**TASK GOAL:** All entries need to be written out verbatim, with pictures omitted.

BEGIN

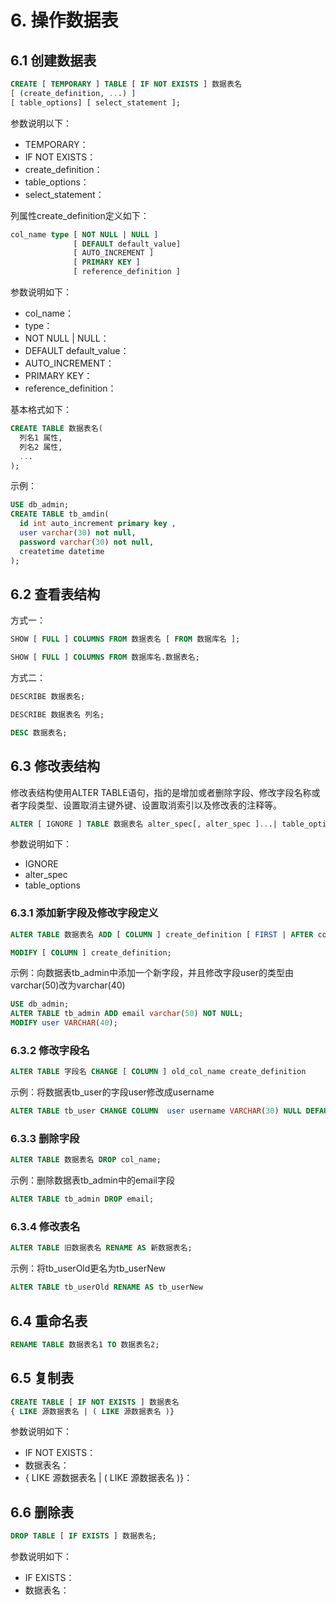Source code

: # 6. 操作数据表

## 6.1 创建数据表
```sql
CREATE [ TEMPORARY ] TABLE [ IF NOT EXISTS ] 数据表名
[ (create_definition, ...) ] 
[ table_options] [ select_statement ];
``` 
参数说明以下：
+ TEMPORARY：
+ IF NOT EXISTS：
+ create_definition：
+ table_options：
+ select_statement：

列属性create_definition定义如下：
```sql
col_name type [ NOT NULL | NULL ] 
              [ DEFAULT default_value] 
              [ AUTO_INCREMENT ]
              [ PRIMARY KEY ] 
              [ reference_definition ]
```
参数说明如下：
+ col_name：
+ type：
+ NOT NULL | NULL：
+ DEFAULT default_value：
+ AUTO_INCREMENT：
+ PRIMARY KEY：
+ reference_definition：

基本格式如下：
```sql
CREATE TABLE 数据表名(
  列名1 属性,
  列名2 属性,
  ...
);
```

示例：
```sql
USE db_admin;
CREATE TABLE tb_amdin(
  id int auto_increment primary key ,
  user varchar(30) not null,
  password varchar(30) not null,
  createtime datetime
);
```

## 6.2 查看表结构

方式一：
```sql
SHOW [ FULL ] COLUMNS FROM 数据表名 [ FROM 数据库名 ];

SHOW [ FULL ] COLUMNS FROM 数据库名.数据表名;
```
方式二：
```sql
DESCRIBE 数据表名;

DESCRIBE 数据表名 列名;

DESC 数据表名;
```

## 6.3 修改表结构
修改表结构使用ALTER TABLE语句，指的是增加或者删除字段、修改字段名称或者字段类型、设置取消主键外键、设置取消索引以及修改表的注释等。
```sql
ALTER [ IGNORE ] TABLE 数据表名 alter_spec[, alter_spec ]...| table_options;
```
参数说明如下：
+ IGNORE
+ alter_spec
+ table_options

### 6.3.1 添加新字段及修改字段定义
```sql
ALTER TABLE 数据表名 ADD [ COLUMN ] create_definition [ FIRST | AFTER col_name];

MODIFY [ COLUMN ] create_definition;
```

示例：向数据表tb_admin中添加一个新字段，并且修改字段user的类型由varchar(50)改为varchar(40)
```sql
USE db_admin;
ALTER TABLE tb_admin ADD email varchar(50) NOT NULL;
MODIFY user VARCHAR(40);
```

### 6.3.2 修改字段名
```sql
ALTER TABLE 字段名 CHANGE [ COLUMN ] old_col_name create_definition
```

示例：将数据表tb_user的字段user修改成username
```sql
ALTER TABLE tb_user CHANGE COLUMN  user username VARCHAR(30) NULL DEFAULT NULL;
```

### 6.3.3 删除字段
```sql
ALTER TABLE 数据表名 DROP col_name;
```

示例：删除数据表tb_admin中的email字段
```sql
ALTER TABLE tb_admin DROP email;
```

### 6.3.4 修改表名
```sql
ALTER TABLE 旧数据表名 RENAME AS 新数据表名;
```

示例：将tb_userOld更名为tb_userNew
```sql
ALTER TABLE tb_userOld RENAME AS tb_userNew
```

## 6.4 重命名表
```sql
RENAME TABLE 数据表名1 TO 数据表名2;
```

## 6.5 复制表
```sql
CREATE TABLE [ IF NOT EXISTS ] 数据表名
{ LIKE 源数据表名 | ( LIKE 源数据表名 )}
```
参数说明如下：
+ IF NOT EXISTS：
+ 数据表名：
+ { LIKE 源数据表名 | ( LIKE 源数据表名 )}：

## 6.6 删除表
```sql
DROP TABLE [ IF EXISTS ] 数据表名;
```
参数说明如下：
+ IF EXISTS：
+ 数据表名：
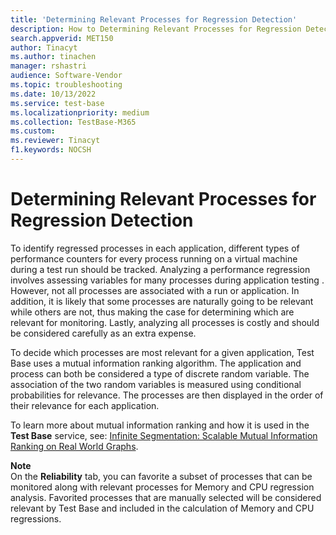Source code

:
 ```yaml
---
title: 'Determining Relevant Processes for Regression Detection'
description: How to Determining Relevant Processes for Regression Detection
search.appverid: MET150
author: Tinacyt
ms.author: tinachen
manager: rshastri
audience: Software-Vendor
ms.topic: troubleshooting
ms.date: 10/13/2022
ms.service: test-base
ms.localizationpriority: medium
ms.collection: TestBase-M365
ms.custom:
ms.reviewer: Tinacyt
f1.keywords: NOCSH
---
```


# Determining Relevant Processes for Regression Detection

To identify regressed processes in each application, different types of performance counters for every process running on a virtual machine during a test run should be tracked. Analyzing a performance regression involves assessing variables for many processes during application testing . However, not all processes are associated with a run or application.  In addition, it is likely that some processes are naturally going to be relevant while others are not, thus making the case for determining which are relevant for monitoring. Lastly, analyzing all processes is costly and should be considered carefully as an extra expense.

To decide which processes are most relevant for a given application, Test Base uses a mutual information ranking algorithm. The application and process can both be considered a type of discrete random variable. The association of the two random variables is measured using conditional probabilities for relevance. The processes are then displayed in the order of their relevance for each application.

To learn more about mutual information ranking and how it is used in the **Test Base** service, see: [Infinite Segmentation: Scalable Mutual Information Ranking on Real World Graphs](//medium.com/microsoftazure/infinite-segmentation-scalable-mutual-information-ranking-on-real-world-graphs-f4983ba81be3).

**Note**  
On the **Reliability** tab, you can favorite a subset of processes that can be monitored along with relevant processes for Memory and CPU regression analysis. Favorited processes that are manually selected will be considered relevant by Test Base and included in the calculation of Memory and CPU regressions.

END

**RESULT OF THE TASK:**
Source code

: # 6. 操作数据表

## 6.1 创建数据表
```sql
CREATE [ TEMPORARY ] TABLE [ IF NOT EXISTS ] 数据表名
[ (create_definition, ...) ] 
[ table_options] [ select_statement ];
``` 
参数说明以下：
+ TEMPORARY：
+ IF NOT EXISTS：
+ create_definition：
+ table_options：
+ select_statement：

列属性create_definition定义如下：
```sql
col_name type [ NOT NULL | NULL ] 
              [ DEFAULT default_value] 
              [ AUTO_INCREMENT ]
              [ PRIMARY KEY ] 
              [ reference_definition ]
```
参数说明如下：
+ col_name：
+ type：
+ NOT NULL | NULL：
+ DEFAULT default_value：
+ AUTO_INCREMENT：
+ PRIMARY KEY：
+ reference_definition：

基本格式如下：
```sql
CREATE TABLE 数据表名(
  列名1 属性,
  列名2 属性,
  ...
);
```

示例：
```sql
USE db_admin;
CREATE TABLE tb_amdin(
  id int auto_increment primary key ,
  user varchar(30) not null,
  password varchar(30) not null,
  createtime datetime
);
```

## 6.2 查看表结构

方式一：
```sql
SHOW [ FULL ] COLUMNS FROM 数据表名 [ FROM 数据库名 ];

SHOW [ FULL ] COLUMNS FROM 数据库名.数据表名;
```
方式二：
```sql
DESCRIBE 数据表名;

DESCRIBE 数据表名 列名;

DESC 数据表名;
```

## 6.3 修改表结构
修改表结构使用ALTER TABLE语句，指的是增加或者删除字段、修改字段名称或者字段类型、设置取消主键外键、设置取消索引以及修改表的注释等。
```sql
ALTER [ IGNORE ] TABLE 数据表名 alter_spec[, alter_spec ]...| table_options;
```
参数说明如下：
+ IGNORE
+ alter_spec
+ table_options

### 6.3.1 添加新字段及修改字段定义
```sql
ALTER TABLE 数据表名 ADD [ COLUMN ] create_definition [ FIRST | AFTER col_name];

MODIFY [ COLUMN ] create_definition;
```

示例：向数据表tb_admin中添加一个新字段，并且修改字段user的类型由varchar(50)改为varchar(40)
```sql
USE db_admin;
ALTER TABLE tb_admin ADD email varchar(50) NOT NULL;
MODIFY user VARCHAR(40);
```

### 6.3.2 修改字段名
```sql
ALTER TABLE 字段名 CHANGE [ COLUMN ] old_col_name create_definition
```

示例：将数据表tb_user的字段user修改成username
```sql
ALTER TABLE tb_user CHANGE COLUMN  user username VARCHAR(30) NULL DEFAULT NULL;
```

### 6.3.3 删除字段
```sql
ALTER TABLE 数据表名 DROP col_name;
```

示例：删除数据表tb_admin中的email字段
```sql
ALTER TABLE tb_admin DROP email;
```

### 6.3.4 修改表名
```sql
ALTER TABLE 旧数据表名 RENAME AS 新数据表名;
```

示例：将tb_userOld更名为tb_userNew
```sql
ALTER TABLE tb_userOld RENAME AS tb_userNew
```

## 6.4 重命名表
```sql
RENAME TABLE 数据表名1 TO 数据表名2;
```

## 6.5 复制表
```sql
CREATE TABLE [ IF NOT EXISTS ] 数据表名
{ LIKE 源数据表名 | ( LIKE 源数据表名 )}
```
参数说明如下：
+ IF NOT EXISTS：
+ 数据表名：
+ { LIKE 源数据表名 | ( LIKE 源数据表名 )}：

## 6.6 删除表
```sql
DROP TABLE [ IF EXISTS ] 数据表名;
```
参数说明如下：
+ IF EXISTS：
+ 数据表名：
Source code

:
 ```yaml
---
title: 'Determining Relevant Processes for Regression Detection'
description: How to Determining Relevant Processes for Regression Detection
search.appverid: MET150
author: Tinacyt
ms.author: tinachen
manager: rshastri
audience: Software-Vendor
ms.topic: troubleshooting
ms.date: 10/13/2022
ms.service: test-base
ms.localizationpriority: medium
ms.collection: TestBase-M365
ms.custom:
ms.reviewer: Tinacyt
f1.keywords: NOCSH
---
```


# Determining Relevant Processes for Regression Detection

To identify regressed processes in each application, different types of performance counters for every process running on a virtual machine during a test run should be tracked. Analyzing a performance regression involves assessing variables for many processes during application testing . However, not all processes are associated with a run or application.  In addition, it is likely that some processes are naturally going to be relevant while others are not, thus making the case for determining which are relevant for monitoring. Lastly, analyzing all processes is costly and should be considered carefully as an extra expense.

To decide which processes are most relevant for a given application, Test Base uses a mutual information ranking algorithm. The application and process can both be considered a type of discrete random variable. The association of the two random variables is measured using conditional probabilities for relevance. The processes are then displayed in the order of their relevance for each application.

To learn more about mutual information ranking and how it is used in the **Test Base** service, see: [Infinite Segmentation: Scalable Mutual Information Ranking on Real World Graphs](//medium.com/microsoftazure/infinite-segmentation-scalable-mutual-information-ranking-on-real-world-graphs-f4983ba81be3).

**Note**  
On the **Reliability** tab, you can favorite a subset of processes that can be monitored along with relevant processes for Memory and CPU regression analysis. Favorited processes that are manually selected will be considered relevant by Test Base and included in the calculation of Memory and CPU regressions.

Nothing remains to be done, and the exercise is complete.